» Data provided:
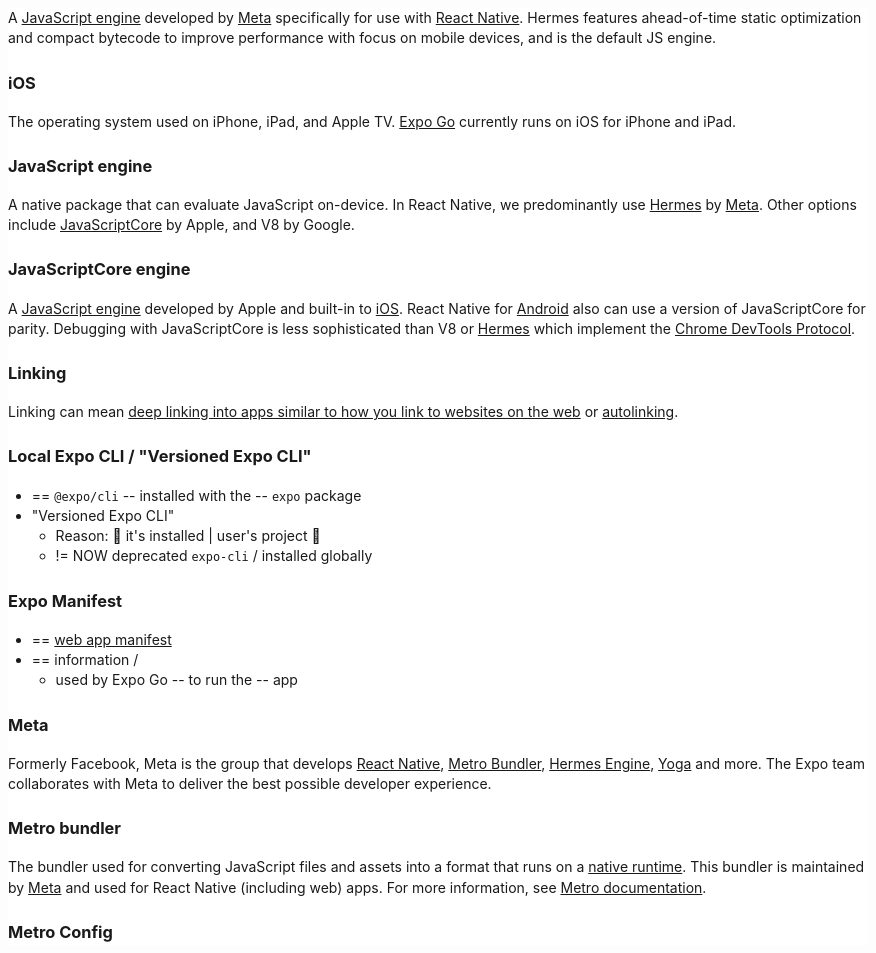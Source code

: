 A [JavaScript engine](#javascript-engine) developed by [Meta](#meta) specifically for use with [React Native](#react-native). Hermes features ahead-of-time static optimization and compact bytecode to improve performance with focus on mobile devices, and is the default JS engine.

### iOS

The operating system used on iPhone, iPad, and Apple TV. [Expo Go](#expo-go) currently runs on iOS for iPhone and iPad.

### JavaScript engine

A native package that can evaluate JavaScript on-device. In React Native, we predominantly use [Hermes](#hermes-engine) by [Meta](#meta). Other options include [JavaScriptCore](#javascriptcore-engine) by Apple, and V8 by Google.

### JavaScriptCore engine

A [JavaScript engine](#javascript-engine) developed by Apple and built-in to [iOS](#ios). React Native for [Android](#android) also can use a version of JavaScriptCore for parity. Debugging with JavaScriptCore is less sophisticated than V8 or [Hermes](#hermes-engine) which implement the [Chrome DevTools Protocol](https://chromedevtools.github.io/devtools-protocol/).

### Linking

Linking can mean [deep linking into apps similar to how you link to websites on the web](/linking/overview/) or [autolinking](#autolinking).

### Local Expo CLI / "Versioned Expo CLI"

* == `@expo/cli` -- installed with the -- `expo` package
* "Versioned Expo CLI"
  * Reason: 🧠 it's installed | user's project 🧠
  * != NOW deprecated `expo-cli` / installed globally

### Expo Manifest

* == [web app manifest](https://developer.mozilla.org/en-US/docs/Web/Manifest)
* == information /
  * used by Expo Go -- to run the -- app

### Meta

Formerly Facebook, Meta is the group that develops [React Native](#react-native), [Metro Bundler](#metro-bundler), [Hermes Engine](#hermes-engine), [Yoga](#yoga) and more. The Expo team collaborates with Meta to deliver the best possible developer experience.

### Metro bundler

The bundler used for converting JavaScript files and assets into a format that runs on a [native runtime](#native-runtime). This bundler is maintained by [Meta](#meta) and used for React Native (including web) apps. For more information, see [Metro documentation](https://metrobundler.dev/).

### Metro Config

» Activity:
The expected output is exactly the lines of the listing above between the line holding "The operating system" and the line holding "### JavaScriptCore engine", inclusive.

» Output of the exercise:
The operating system used on iPhone, iPad, and Apple TV. [Expo Go](#expo-go) currently runs on iOS for iPhone and iPad.

### JavaScript engine

A native package that can evaluate JavaScript on-device. In React Native, we predominantly use [Hermes](#hermes-engine) by [Meta](#meta). Other options include [JavaScriptCore](#javascriptcore-engine) by Apple, and V8 by Google.

### JavaScriptCore engine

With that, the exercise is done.